Our 3 favourite data analytics tools of 2015

Sunday, Jan 10th, 2016

In this blog, we look back at the 3 data analytics tools that shaped 2015 for us. This is by no means an objective blog, and I'm sure your list looks completely different. Looking forward to hear your feedback.

Spark

Cliché, I know. I'm not even going to bother posting a link. Spark is not exactly a new framework, with an initial commit from more than 5 years ago. Yet, for us, it was the first time we supported a client with bringing it to production. In true Blitzkrieg-style, Spark dominated the market in no time. Today, it seems like everybody, and their grandmother, is running Spark in some way or form. There are tons of blog posts on what Spark is and what it does. Here I'd like to focus on why specifically it has been so useful for us.

In one sentence: Easy to develop, test and scale data pipelines. ETL has become quite complex. And simple visual ETL tools often don't offer the power and flexibility you need. We've witnessed the weirdest solutions to that problem. We've seen SQL Stored Procedures which generate SQL which execute an ETL job. We've also dealt with C# code which generate SSIS packages which generate SQL which execute an ETL job. We've even seen matlab (!) scripts which call a Java API and some python scripts to execute an ETL job. We've also seen clients squeezing visual ETL tools to their extremes. I can write entire blog posts about the challenges those solutions bring. Madness.

This current client was using PIG before we helped them migrate to Spark. Don't get me wrong, I like PIG. It's a much better fit for ETL than SQL. But, like SQL, PIG has its limits. They had folders full of PIG scripts, which were glued together by oozie scripts, had their UDFs in Java, their script parameters updated by a shell script and stored in a mysql database. And all of this was triggered by an external scheduler. Needless to say, this setup was very brittle. Debugging meant walking through tons of logfiles to try to figure out what happened. And bugs were very hard to reproduce. Every morning was a new surprise.

Moving to Spark made our work an order of magnitude easier. "Yes, but our devs don't know scala". Really, that's no excuse. Your devs are still solving the same business problems, and still building very similar data pipelines. If they have the right mindset, they CAN learn the basics of scala needed to build spark applications. It helps if you have at least one scala enthousiast in the team, who can do the needed evangelisation.

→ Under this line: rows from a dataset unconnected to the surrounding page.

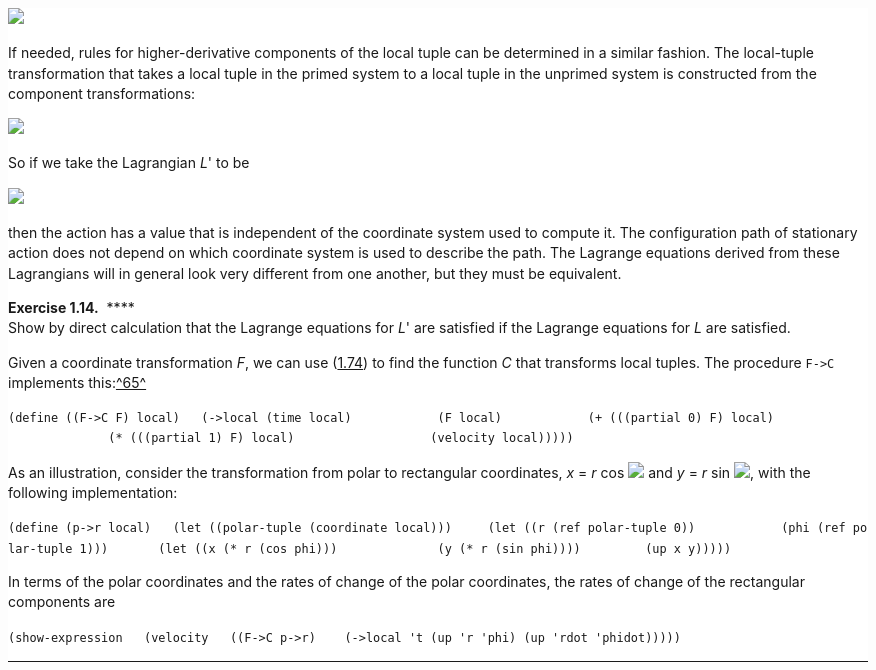 <div align="left">

![](chap1-Z-G-96.gif)

</div>

If needed, rules for higher-derivative components of the local tuple can
be determined in a similar fashion. The local-tuple transformation that
takes a local tuple in the primed system to a local tuple in the
unprimed system is constructed from the component transformations:

<div align="left">

![](chap1-Z-G-97.gif)

</div>

So if we take the Lagrangian *L*' to be

<div align="left">

![](chap1-Z-G-98.gif)

</div>

then the action has a value that is independent of the coordinate system
used to compute it. The configuration path of stationary action does not
depend on which coordinate system is used to describe the path. The
Lagrange equations derived from these Lagrangians will in general look
very different from one another, but they must be equivalent.

**Exercise 1.14.**  ****\
 Show by direct calculation that the Lagrange equations for *L*' are
satisfied if the Lagrange equations for *L* are satisfied.

Given a coordinate transformation *F*, we can use
([1.74](#EQUATION_1.74)) to find the function *C* that transforms local
tuples. The procedure `F->C` implements this:[^65^](#footnote_Temp_101)

`(define ((F->C F) local)   (->local (time local)            (F local)            (+ (((partial 0) F) local)               (* (((partial 1) F) local)                   (velocity local))))) `

As an illustration, consider the transformation from polar to
rectangular coordinates, *x* = *r* cos ![](chap1-Z-G-D-16.gif) and *y* =
*r* sin ![](chap1-Z-G-D-16.gif), with the following implementation:

`(define (p->r local)   (let ((polar-tuple (coordinate local)))     (let ((r (ref polar-tuple 0))            (phi (ref polar-tuple 1)))       (let ((x (* r (cos phi)))              (y (* r (sin phi))))         (up x y))))) `

In terms of the polar coordinates and the rates of change of the polar
coordinates, the rates of change of the rectangular components are

`(show-expression   (velocity   ((F->C p->r)    (->local 't (up 'r 'phi) (up 'rdot 'phidot))))) `

------------------------------------------------------------------------

<div align="left">
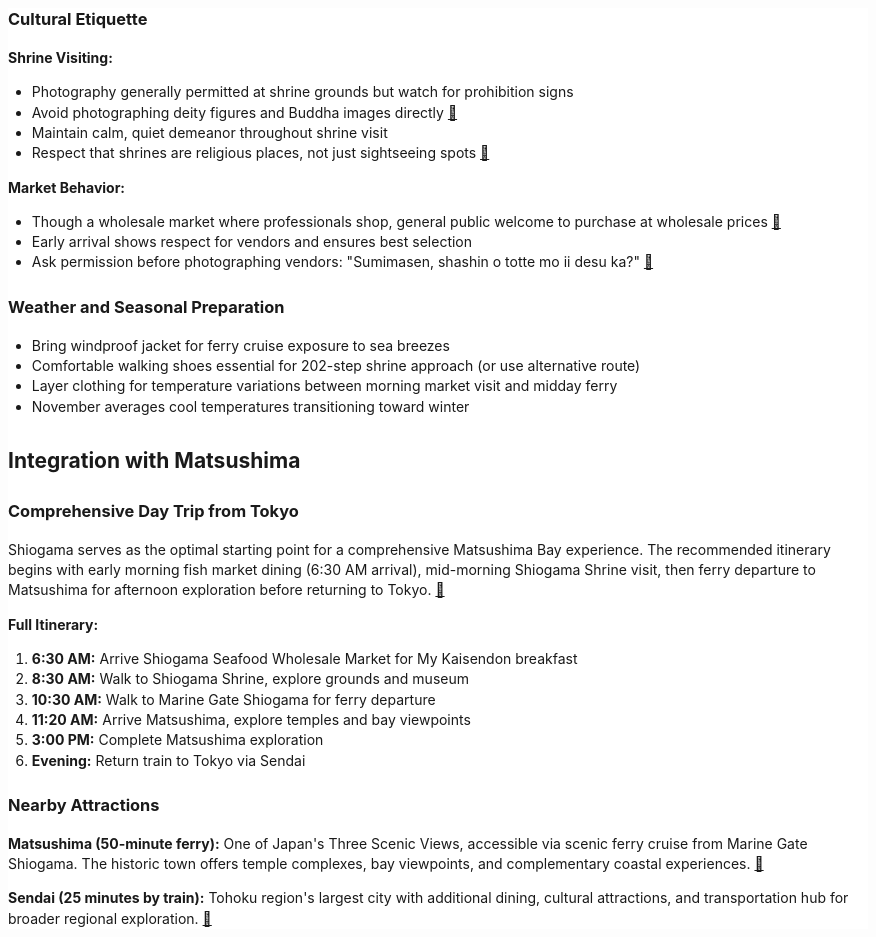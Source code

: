 ### Cultural Etiquette

**Shrine Visiting:**
- Photography generally permitted at shrine grounds but watch for prohibition signs
- Avoid photographing deity figures and Buddha images directly [🔗](https://www.japanfortwo.travel/photography-etiquette-in-japan-a-guide-to-capturing-memories-respectfully/)
- Maintain calm, quiet demeanor throughout shrine visit
- Respect that shrines are religious places, not just sightseeing spots [🔗](https://visitinsidejapan.com/travel-in-japan/essential-etiquette-for-visiting-temples-and-shrines-in-japan-a-guide-for-respectful-travelers/)

**Market Behavior:**
- Though a wholesale market where professionals shop, general public welcome to purchase at wholesale prices [🔗](https://livejapan.com/en/in-tohoku/in-pref-miyagi/in-miyagi-suburbs/article-a3000017/)
- Early arrival shows respect for vendors and ensures best selection
- Ask permission before photographing vendors: "Sumimasen, shashin o totte mo ii desu ka?" [🔗](https://www.japanfortwo.travel/photography-etiquette-in-japan-a-guide-to-capturing-memories-respectfully/)

### Weather and Seasonal Preparation

- Bring windproof jacket for ferry cruise exposure to sea breezes
- Comfortable walking shoes essential for 202-step shrine approach (or use alternative route)
- Layer clothing for temperature variations between morning market visit and midday ferry
- November averages cool temperatures transitioning toward winter

## Integration with Matsushima

### Comprehensive Day Trip from Tokyo

Shiogama serves as the optimal starting point for a comprehensive Matsushima Bay experience. The recommended itinerary begins with early morning fish market dining (6:30 AM arrival), mid-morning Shiogama Shrine visit, then ferry departure to Matsushima for afternoon exploration before returning to Tokyo. [🔗](https://visitmiyagi.com/model_course/sendai-matsushima-day-trip/)

**Full Itinerary:**
1. **6:30 AM:** Arrive Shiogama Seafood Wholesale Market for My Kaisendon breakfast
2. **8:30 AM:** Walk to Shiogama Shrine, explore grounds and museum
3. **10:30 AM:** Walk to Marine Gate Shiogama for ferry departure
4. **11:20 AM:** Arrive Matsushima, explore temples and bay viewpoints
5. **3:00 PM:** Complete Matsushima exploration
6. **Evening:** Return train to Tokyo via Sendai

### Nearby Attractions

**Matsushima (50-minute ferry):**
One of Japan's Three Scenic Views, accessible via scenic ferry cruise from Marine Gate Shiogama. The historic town offers temple complexes, bay viewpoints, and complementary coastal experiences. [🔗](https://www.japan.travel/en/spot/1769/)

**Sendai (25 minutes by train):**
Tohoku region's largest city with additional dining, cultural attractions, and transportation hub for broader regional exploration. [🔗](https://www.japan-guide.com/e/e5041.html)

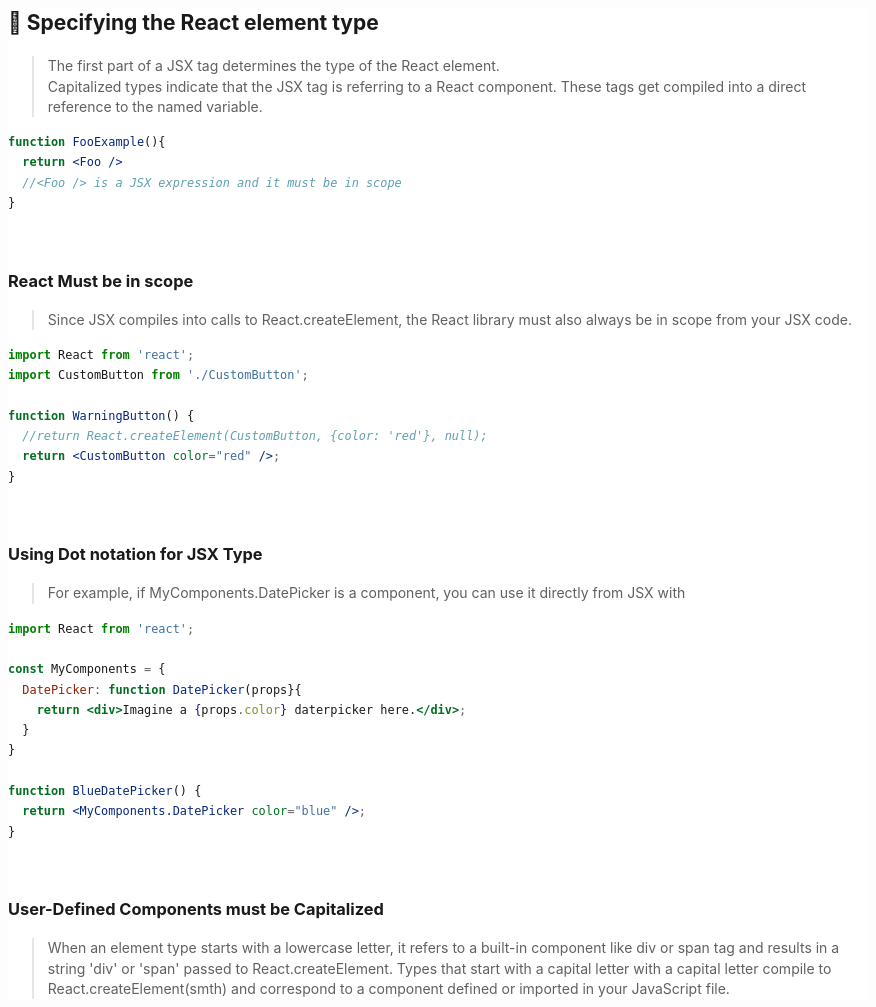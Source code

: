 ## 📍 Specifying the React element type 
>The first part of a JSX tag determines the type of the React element. <br>
>Capitalized types indicate that the JSX tag is referring to a React component. These tags get compiled into
>a direct reference to the named variable.

```jsx
function FooExample(){
  return <Foo />
  //<Foo /> is a JSX expression and it must be in scope
}
```

<br>

### React Must be in scope 
>Since JSX compiles into calls to React.createElement, the React library must also
>always be in scope from your JSX code. 

```jsx
import React from 'react'; 
import CustomButton from './CustomButton';

function WarningButton() {
  //return React.createElement(CustomButton, {color: 'red'}, null);
  return <CustomButton color="red" />;
}
```

<br>

### Using Dot notation for JSX Type 
>For example, if MyComponents.DatePicker is a component, you can use it directly from JSX with 

```jsx
import React from 'react';

const MyComponents = {
  DatePicker: function DatePicker(props}{
    return <div>Imagine a {props.color} daterpicker here.</div>;
  }
}

function BlueDatePicker() {
  return <MyComponents.DatePicker color="blue" />;
}
```

<br>

### User-Defined Components must be Capitalized
>When an element type starts with a lowercase letter, it refers to a built-in component
>like div or span tag and results in a string 'div' or 'span' passed to React.createElement.
>Types that start with a capital letter with a capital letter compile to React.createElement(smth)
>and correspond to a component defined or imported in your JavaScript file.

For us, that was Mathias Lavaert. @Mathias, thanks again for teaching the rest of us Scala!

Spark on its own doesn't make anything easier. You have to use it well. We wanted to make sure everybody could develop and test features on their own machines. We had unit tests, integration tests and end-to-end tests. We worked with pull requests and code reviews. We had continuous integration and nightly builds. While this is a given in any professional dev environment, it definitely wasn't in a BI-inspired Big Data department. Using Spark also meant that all business logic was built in one place, not spread out over 4 different tools. This brought much easier debugging and reproducibility of bugs.

Scaling Spark was relatively easy as well. In most cases, if a job worked on your laptop on limited data, it would also work in production on billions of records. Sure, we had our own scalability and out-of-memory issues. Spark is a mighty machine, and you need to spend time tuning it. That's one of its downsides. Compare this to my earlier experiences with HP Vertica, where the default parameters almost always resulted in best performance. But hey, Vertica is not really taking over any market any time soon. Also, with Spark, you get a free lunch every now and then. Upgrade from 1.2 to 1.3? Good for you, here are some performance improvements. Upgrade from 1.3 to 1.5? Great, here are some more.

Airflow

This tool has not received enough love. Airflow is a workflow manager and scheduler from AirBnB. And before you decide to skip ahead to the next section, because "OMG... boooooring", please, bear with me.

Workflow management is something that often pops up as an afterthought: "Oh yes, we need to run this job after that job, unless that other job gives an error". And very often, workflow management starts with a shell script, and then becomes a collection of python scripts backed by 2 little tables in sqlite. If a traditional workflow manager, like oozie, is being involved at all, it's often misused, and quickly hacked together. The absolute worst are the enterprise workflow management tools, shielded away by a crappy excel sheet managed through sharepoint. With an SLA to respond of 14 days. Good luck defining your data pipeline! And yes, sadly, we've been there.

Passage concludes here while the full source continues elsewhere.